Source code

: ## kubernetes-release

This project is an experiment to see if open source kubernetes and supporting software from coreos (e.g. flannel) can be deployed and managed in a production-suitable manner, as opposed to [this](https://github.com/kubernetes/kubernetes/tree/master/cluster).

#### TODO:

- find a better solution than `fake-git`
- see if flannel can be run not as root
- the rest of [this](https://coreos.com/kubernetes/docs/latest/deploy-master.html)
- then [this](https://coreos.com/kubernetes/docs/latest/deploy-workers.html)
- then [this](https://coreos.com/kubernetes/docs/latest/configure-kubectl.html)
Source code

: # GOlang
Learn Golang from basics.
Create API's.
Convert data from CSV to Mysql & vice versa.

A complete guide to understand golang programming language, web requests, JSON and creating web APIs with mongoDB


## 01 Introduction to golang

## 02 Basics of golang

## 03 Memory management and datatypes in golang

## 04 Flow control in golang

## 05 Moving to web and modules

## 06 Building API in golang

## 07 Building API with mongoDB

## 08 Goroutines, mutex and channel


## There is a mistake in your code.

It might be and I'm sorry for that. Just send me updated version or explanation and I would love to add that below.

**Task item**
Search the records for the string "https" and report each line that has it.

**Solution for this problem**
This project is an experiment to see if open source kubernetes and supporting software from coreos (e.g. flannel) can be deployed and managed in a production-suitable manner, as opposed to [this](https://github.com/kubernetes/kubernetes/tree/master/cluster).
- the rest of [this](https://coreos.com/kubernetes/docs/latest/deploy-master.html)
- then [this](https://coreos.com/kubernetes/docs/latest/deploy-workers.html)
- then [this](https://coreos.com/kubernetes/docs/latest/configure-kubectl.html)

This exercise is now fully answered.